Lille, tout le monde descend. J'essaie de me répéter avec émotion que je suis en France. M'en fous. Une caserne. Première fois de ma vie que je mets les pieds dans une caserne. Je ne les connais que par Courteline. C'est exactement comme dans Courteline. Murs marron en bas, jaune sale en haut. Dortoir. Immense. Bureaux. Là, c'est sérieux. Un militaire à gueule de contremaître fayot épluche mon cas. S.T.O? Ils disent tous ça! Pas volontaire, des fois? Non. Vos papiers? Tout perdu... Ah ! ah !... Avez-vous commis quelque acte de résistance? Résistance?... Au fait,.mais bien sûr! Sauf que ça me serait pas venu à l'idée d'appeler ça comme ça. Oui. Sabotage. J'ai même eu trois, avertissements écrits de la Gestapo, dont un sévère. Deux ans dans un Strafkommando... Eh, mais, c'est très bien ! Vous pouvez prouver ça! J'ai tout paumé, je vous dis ! C'était dans ma valise, la valise de jeune fille à maman, des Russes me l'ont fauchée, et ma femme avec! Oui, oui, bien sûr... Ça fait que vous pouvez raconter ce que vous voulez ! Bien commode... Il m'emmerde, ce rempilé. C'est ça, traitez-moi de menteur, je lui dis. Et puis la colère me monte, je me mets à gueuler. Traitez-moi tout de suite de volontaire, de S.S., pourquoi pas ? Vous voulez voir mon tatouage ? Il est dans le trou de mon cul, mon tatouage de S.S. ! Et je commence à défaire mon futal, je suis fou enragé, je les emmerde, j'ai plus rien à perdre. Deux troufions m'empoignent, l'un des deux me glisse à l'oreille « T'occupe, c'est un enculé, joue pas au con. » Je me calme. Le juteux me reprend en main. Vous savez que vous aurez à remplir vos obligations militaires ? On vous dressera le poil. Quand êtes-vous né? Février 1923. Classe 43, eh? La seule classe exemptée de service militaire! Comme par hasard ! Vous devrez le prouver, mon gaillard ! D'accord, m'sieur, d'accord, une fois chez moi, ça sera facile... Appelez-moi « mon adjudant »! Non, rn'sieur, j'chuis pas troufion, moi, j'ai rien à foutre de vos conne- ries.

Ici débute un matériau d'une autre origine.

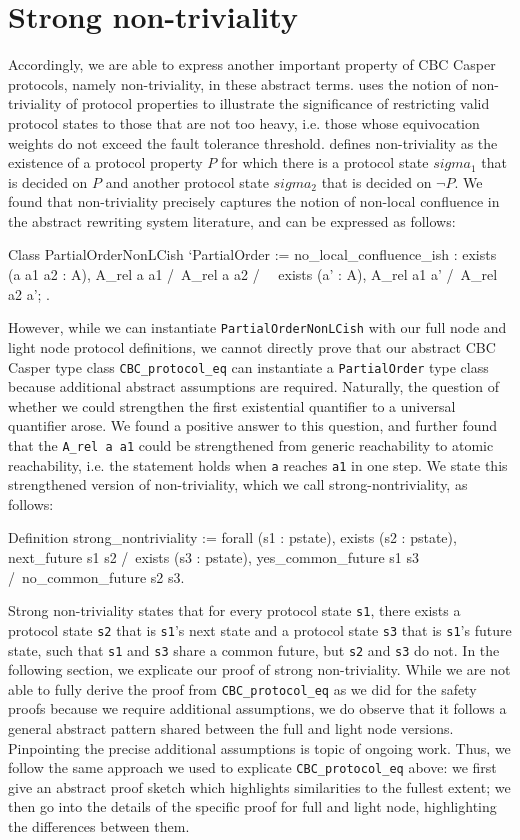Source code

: \documentclass[runningheads]{llncs}
\begin{document}
\section{Strong non-triviality} 
Accordingly, we are able to express another important property of CBC Casper protocols, namely non-triviality, in these abstract terms. \cite{CBClight} uses the notion of non-triviality of protocol properties to illustrate the significance of restricting valid protocol states to those that are not too heavy, i.e. those whose equivocation weights do not exceed the fault tolerance threshold. \cite{CBClight} defines non-triviality as the existence of a protocol property $P$ for which there is a protocol state $sigma_1$ that is decided on $P$ and another protocol state $sigma_2$ that is decided on $\neg P$. We found that non-triviality precisely captures the notion of non-local confluence in the abstract rewriting system literature, and can be expressed as follows: 
\begin{coq}
	Class PartialOrderNonLCish `{PartialOrder} :=
	{ no_local_confluence_ish : exists (a a1 a2 : A),
		A_rel a a1 /\ A_rel a a2 /\
		~ exists (a' : A), A_rel a1 a' /\ A_rel a2 a';
	}.
\end{coq}
However, while we can instantiate \verb|PartialOrderNonLCish| with our full node and light node protocol definitions, we cannot directly prove that our abstract CBC Casper type class \verb|CBC_protocol_eq| can instantiate a \verb|PartialOrder| type class because additional abstract assumptions are required. 
Naturally, the question of whether we could strengthen the first existential quantifier to a universal quantifier arose. We found a positive answer to this question, and further found that the \verb|A_rel a a1| could be strengthened from generic reachability to atomic reachability, i.e. the statement holds when \verb|a| reaches \verb|a1| in one step. We state this strengthened version of non-triviality, which we call strong-nontriviality, as follows: 
\begin{coq}
	Definition strong_nontriviality :=
	forall (s1 : pstate),
	exists (s2 : pstate),
	next_future s1 s2 /\
	exists (s3 : pstate),
	yes_common_future s1 s3
	/\
	no_common_future s2 s3. 
\end{coq}
Strong non-triviality states that for every protocol state \verb|s1|, there exists a protocol state \verb|s2| that is \verb|s1|'s next state and a protocol state \verb|s3| that is \verb|s1|'s future state, such that \verb|s1| and \verb|s3| share a common future, but \verb|s2| and \verb|s3| do not. 
In the following section, we explicate our proof of strong non-triviality. While we are not able to fully derive the proof from \verb|CBC_protocol_eq| as we did for the safety proofs because we require additional assumptions, we do observe that it follows a general abstract pattern shared between the full and light node versions. Pinpointing the precise additional assumptions is topic of ongoing work. Thus, we follow the same approach we used to explicate \verb|CBC_protocol_eq| above: we first give an abstract proof sketch which highlights similarities to the fullest extent; we then go into the details of the specific proof for full and light node, highlighting the differences between them. 
\end{document}
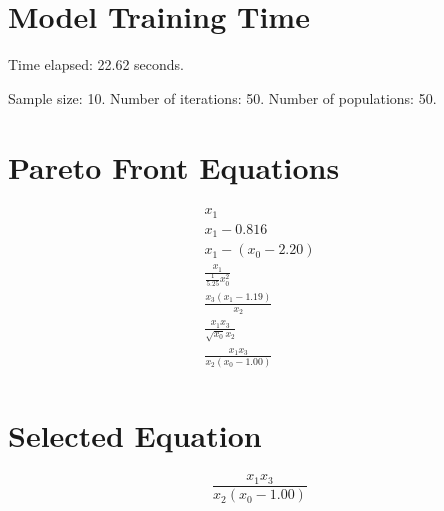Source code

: \documentclass{article}
\begin{document}
\section*{Model Training Time}
Time elapsed: 22.62 seconds.

Sample size: 10.
Number of iterations: 50.
Number of populations: 50.

\section*{Pareto Front Equations}
\begin{align*}
x_{1} \\
x_{1} - 0.816 \\
x_{1} - \left(x_{0} - 2.20\right) \\
\frac{x_{1}}{\frac{1}{5.25} x_{0}^{2}} \\
\frac{x_{3} \left(x_{1} - 1.19\right)}{x_{2}} \\
\frac{x_{1} x_{3}}{\sqrt{x_{0}} x_{2}} \\
\frac{x_{1} x_{3}}{x_{2} \left(x_{0} - 1.00\right)} \\
\end{align*}

\section*{Selected Equation}
\[ \frac{x_{1} x_{3}}{x_{2} \left(x_{0} - 1.00\right)} \]
\end{document}

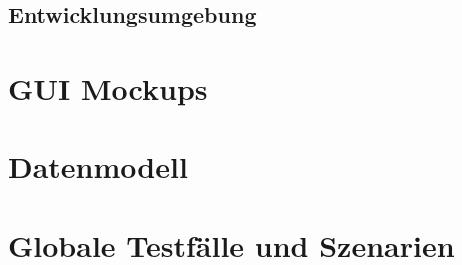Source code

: \documentclass[a4paper,12pt]{article}
\begin{document}
\subsection{Entwicklungsumgebung}


\section{GUI Mockups}

\section{Datenmodell}

\section{Globale Testfälle und Szenarien}

\clearpage

\end{document}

Il me file, à regret, une carte de rapatrié qui doit, parait-il, me permettre d'obtenir des tickets d'alimentation et tout ça. Des tickets... Oh! merde. Ils en sont encore aux tickets !

Je fais un tour dans Lille. Le soleil tape comme une bête. Lille est une ville qui demande à être vue sous une pluie battante. Comme ça, en plein soleil, elle est triste à pleurer. Je pleure. J'ai les jambes qui fondent. Je rentre me répandre sur mon lit de camp,'dans mon coin de dortoir, à proximité des chiottes.

De nouveau en wagon à bestiaux. Le train se traîne, s'arrête partout bols de Viandox, bols de café au lait, soupe aux rutas. Envie de vomir. Semi-comateux. Je claque des dents. Un ex-prisonnier me file sa vareuse comme couverture. Gare du Nord. Il fait nuit noire. On nous réunit dans le hall. A cette heure-ci, il n'y a plus de métro, alors on va s'occuper de vous jusqu'au matin, pas de pagaille, restez groupés, s'il vous plaît.

On nous fait remonter le boulevard Magenta, puis le Rochechouart jusqu'à la place Clichy. Paris est comme s'il n'y avait jamais eu la guerre. Pigalle fonctionne à tout va. Du troufion américain partout. Bourré, cela va sans dire. Beaucoup de négros. Dans de drôles de petites bagnoles à nez de bulldog ouvertes à tout vent comme des autos tamponneuses, des malabars en casque blanc marqué M.P. se faufilent, balançant des gourdins. De Barbés à Clichy, c'est une nouba pas croyable. Revues nues, strip-tease, plumes dans le cul, cinoches, bistrots, ça usine, on marche entre deux haies delumière, clignant des yeux comme des chouettes au soleil. Beaucoup se laissent happer par l'un ou l'autre troquet. Moi, hébété, je suis le troupeau.